Meğer hayat yüklendiğimden daha hafifmiş. Ana-baba olmak ömür boyu sorumluluk taşımak
değilmiş. Çocuklar kendilerine yetecek hale gelince bitiyormuş sonrası sorumluluk değil analık-babalık endişesiymiş. Birden
hayvan belgesellerinde gördüklerimi hatırladım. Onlarda da yavrular
avlanmayı öğrenince anadan ayrılıyorlar. Farkettiğim bu
gerçek beni çok etkiledi. İçim boşaldı adeta. Varolmanın
dayanılmaz hafifliğini hissetsem de mutlu olmadım. İşkolik birinin işsiz kalması, zorla emekli edilmesi gibi..

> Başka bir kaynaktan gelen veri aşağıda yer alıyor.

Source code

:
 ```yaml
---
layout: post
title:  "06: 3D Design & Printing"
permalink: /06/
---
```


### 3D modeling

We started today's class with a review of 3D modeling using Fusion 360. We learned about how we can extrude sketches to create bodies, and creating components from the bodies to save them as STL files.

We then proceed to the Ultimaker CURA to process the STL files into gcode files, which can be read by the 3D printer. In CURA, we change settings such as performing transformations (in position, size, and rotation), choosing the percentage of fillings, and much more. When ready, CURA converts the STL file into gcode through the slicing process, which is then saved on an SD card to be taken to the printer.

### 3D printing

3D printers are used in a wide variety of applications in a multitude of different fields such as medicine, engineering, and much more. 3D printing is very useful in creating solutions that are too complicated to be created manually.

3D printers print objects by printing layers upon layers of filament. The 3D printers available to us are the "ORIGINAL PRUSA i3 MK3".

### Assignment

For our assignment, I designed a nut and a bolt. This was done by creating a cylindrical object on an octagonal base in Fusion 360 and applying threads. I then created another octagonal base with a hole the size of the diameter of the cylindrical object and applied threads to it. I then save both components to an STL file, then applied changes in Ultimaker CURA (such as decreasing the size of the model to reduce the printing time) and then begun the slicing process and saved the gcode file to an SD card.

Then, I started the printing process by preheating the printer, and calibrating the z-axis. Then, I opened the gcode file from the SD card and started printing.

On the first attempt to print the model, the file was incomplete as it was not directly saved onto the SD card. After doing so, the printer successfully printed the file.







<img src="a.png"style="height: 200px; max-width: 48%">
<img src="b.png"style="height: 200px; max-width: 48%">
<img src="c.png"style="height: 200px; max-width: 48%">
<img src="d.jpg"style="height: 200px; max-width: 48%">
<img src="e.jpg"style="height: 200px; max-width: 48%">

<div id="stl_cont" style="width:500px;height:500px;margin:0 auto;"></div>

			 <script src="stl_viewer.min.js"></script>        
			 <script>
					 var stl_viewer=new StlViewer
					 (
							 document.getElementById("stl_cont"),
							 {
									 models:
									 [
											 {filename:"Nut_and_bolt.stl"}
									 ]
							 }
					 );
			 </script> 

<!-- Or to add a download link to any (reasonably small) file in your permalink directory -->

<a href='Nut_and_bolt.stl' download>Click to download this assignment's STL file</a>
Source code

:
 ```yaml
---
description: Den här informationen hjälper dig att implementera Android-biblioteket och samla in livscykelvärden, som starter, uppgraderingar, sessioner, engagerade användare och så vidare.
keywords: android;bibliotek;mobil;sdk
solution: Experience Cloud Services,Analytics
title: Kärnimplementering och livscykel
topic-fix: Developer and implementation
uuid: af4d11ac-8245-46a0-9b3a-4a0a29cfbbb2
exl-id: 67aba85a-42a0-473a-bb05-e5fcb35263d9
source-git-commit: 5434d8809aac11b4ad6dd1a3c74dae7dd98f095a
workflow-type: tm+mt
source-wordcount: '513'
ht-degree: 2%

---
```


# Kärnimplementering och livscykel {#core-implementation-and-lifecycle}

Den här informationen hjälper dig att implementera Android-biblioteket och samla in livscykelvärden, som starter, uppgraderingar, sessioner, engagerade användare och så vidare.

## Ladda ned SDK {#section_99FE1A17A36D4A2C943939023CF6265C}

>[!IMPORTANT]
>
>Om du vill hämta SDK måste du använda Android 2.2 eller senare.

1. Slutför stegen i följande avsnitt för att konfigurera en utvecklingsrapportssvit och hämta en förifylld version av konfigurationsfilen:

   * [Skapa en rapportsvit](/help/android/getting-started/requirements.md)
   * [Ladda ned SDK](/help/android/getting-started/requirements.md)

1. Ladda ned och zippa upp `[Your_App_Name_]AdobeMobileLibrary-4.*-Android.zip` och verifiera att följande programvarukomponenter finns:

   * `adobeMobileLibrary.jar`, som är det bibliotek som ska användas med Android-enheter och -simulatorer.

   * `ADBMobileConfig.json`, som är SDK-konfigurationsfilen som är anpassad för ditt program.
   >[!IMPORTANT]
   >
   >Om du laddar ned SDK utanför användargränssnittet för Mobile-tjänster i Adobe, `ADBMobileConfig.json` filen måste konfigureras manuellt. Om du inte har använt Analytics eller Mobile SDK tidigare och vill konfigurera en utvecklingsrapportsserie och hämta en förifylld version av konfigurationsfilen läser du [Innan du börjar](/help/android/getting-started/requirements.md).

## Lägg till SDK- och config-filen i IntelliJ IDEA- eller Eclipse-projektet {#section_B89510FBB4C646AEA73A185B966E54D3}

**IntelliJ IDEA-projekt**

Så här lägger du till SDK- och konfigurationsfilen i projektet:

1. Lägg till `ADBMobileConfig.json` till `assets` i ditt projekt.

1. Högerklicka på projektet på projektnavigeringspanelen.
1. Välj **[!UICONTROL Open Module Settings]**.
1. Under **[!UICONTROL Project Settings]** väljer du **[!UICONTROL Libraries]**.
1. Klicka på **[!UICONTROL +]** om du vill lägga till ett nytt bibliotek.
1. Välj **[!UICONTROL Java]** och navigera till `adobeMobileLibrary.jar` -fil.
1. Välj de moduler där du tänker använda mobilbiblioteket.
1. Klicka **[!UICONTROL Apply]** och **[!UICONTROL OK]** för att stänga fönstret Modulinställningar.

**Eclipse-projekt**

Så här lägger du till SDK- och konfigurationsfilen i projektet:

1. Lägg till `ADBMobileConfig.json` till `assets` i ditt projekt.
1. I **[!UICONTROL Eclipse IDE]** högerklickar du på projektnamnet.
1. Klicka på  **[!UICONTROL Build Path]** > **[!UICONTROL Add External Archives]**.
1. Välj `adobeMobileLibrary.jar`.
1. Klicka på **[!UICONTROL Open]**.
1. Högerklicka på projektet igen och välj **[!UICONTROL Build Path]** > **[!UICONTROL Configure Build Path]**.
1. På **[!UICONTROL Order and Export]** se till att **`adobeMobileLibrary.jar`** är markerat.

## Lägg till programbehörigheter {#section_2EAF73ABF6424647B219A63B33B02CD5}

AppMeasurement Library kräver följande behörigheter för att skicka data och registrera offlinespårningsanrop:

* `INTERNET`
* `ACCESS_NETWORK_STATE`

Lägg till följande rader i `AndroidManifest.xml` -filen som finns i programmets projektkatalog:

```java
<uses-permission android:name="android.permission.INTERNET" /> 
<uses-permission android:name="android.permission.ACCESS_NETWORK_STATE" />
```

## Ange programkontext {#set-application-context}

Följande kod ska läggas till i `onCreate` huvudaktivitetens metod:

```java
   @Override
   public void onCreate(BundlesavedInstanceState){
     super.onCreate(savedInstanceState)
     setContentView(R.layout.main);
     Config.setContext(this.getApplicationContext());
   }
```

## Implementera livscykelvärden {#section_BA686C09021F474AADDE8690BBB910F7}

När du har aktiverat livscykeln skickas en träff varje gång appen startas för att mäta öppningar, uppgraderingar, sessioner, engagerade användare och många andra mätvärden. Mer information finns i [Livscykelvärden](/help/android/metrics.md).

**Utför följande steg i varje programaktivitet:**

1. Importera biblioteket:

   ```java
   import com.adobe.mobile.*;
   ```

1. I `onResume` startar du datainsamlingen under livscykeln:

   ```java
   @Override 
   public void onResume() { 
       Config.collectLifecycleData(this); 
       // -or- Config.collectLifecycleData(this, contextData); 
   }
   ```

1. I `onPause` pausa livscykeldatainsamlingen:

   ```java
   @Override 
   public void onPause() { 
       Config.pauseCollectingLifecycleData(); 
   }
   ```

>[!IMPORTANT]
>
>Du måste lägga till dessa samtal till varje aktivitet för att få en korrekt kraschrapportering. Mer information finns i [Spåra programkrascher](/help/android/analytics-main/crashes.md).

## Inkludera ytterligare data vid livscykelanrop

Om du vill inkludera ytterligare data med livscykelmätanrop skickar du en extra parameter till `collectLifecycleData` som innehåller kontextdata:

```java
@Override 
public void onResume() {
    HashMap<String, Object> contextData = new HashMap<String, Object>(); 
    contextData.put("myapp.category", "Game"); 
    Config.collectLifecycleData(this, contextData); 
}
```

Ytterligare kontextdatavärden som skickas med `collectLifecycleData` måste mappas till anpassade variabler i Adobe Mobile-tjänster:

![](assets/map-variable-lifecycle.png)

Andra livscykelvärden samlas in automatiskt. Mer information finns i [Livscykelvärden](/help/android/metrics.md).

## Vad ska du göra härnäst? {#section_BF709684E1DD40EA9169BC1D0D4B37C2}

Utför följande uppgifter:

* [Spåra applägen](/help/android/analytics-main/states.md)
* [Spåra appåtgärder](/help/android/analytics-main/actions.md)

Zamanında büyük torunum için bankada hesap açtırmak istemiştim. Sorumluluk olarak değil de içimden geldiği, ona gelecekte hoşluk olsun diyeydi. Olmadı. Gerekçe olarak da "bakımından sorumlu kişi" olmadığım söylendi. Torunum canım olmasına rağmen hesap açtıramamıştım. Sorumlulukla ne ilgisi vardı ki bunun? Çok üzüldüğümü, ağlayarak eve döndüğümü hatırlıyorum.
Benim kendimden başka sorumluluğum yokmuş. Kendimden sorumlu olmak başkalarına odaklanmak yerine ihtiyaçlarımı karşılamaya yönelik yaşamam demekmiş. Bunun şöyle açıklayayım: Yardım istendiği zaman fazla
abartmadan, zorlanmadan olduğu kadar yardım edebilirim. Fazla yüklendiğimde, enerji
harcamam, üzülmem, sinirlenmem semptomlarımı arttırıyor. İstemsiz kas hareketleri yada
başka belirtilerle bana geri dönüyor. Faturasını pahalı ödeyeceğim şeylere de gerek yok diye düşünüyorum.
Yaşım ilerlese de kendi hayatımın sorumluluğunu olabilidiğince kendim taşımak isterim. Yardıma ihtiyaç duyduğum zamanlar da oluyor. İlk adres tabi ki evlatlarım oluyor. Bu bana göre onlarla devamlı beraber olmak değil, hayatımı kontrol etmeleri ve karışmaları değil de yardım istediğim oranda yanımda olmaları.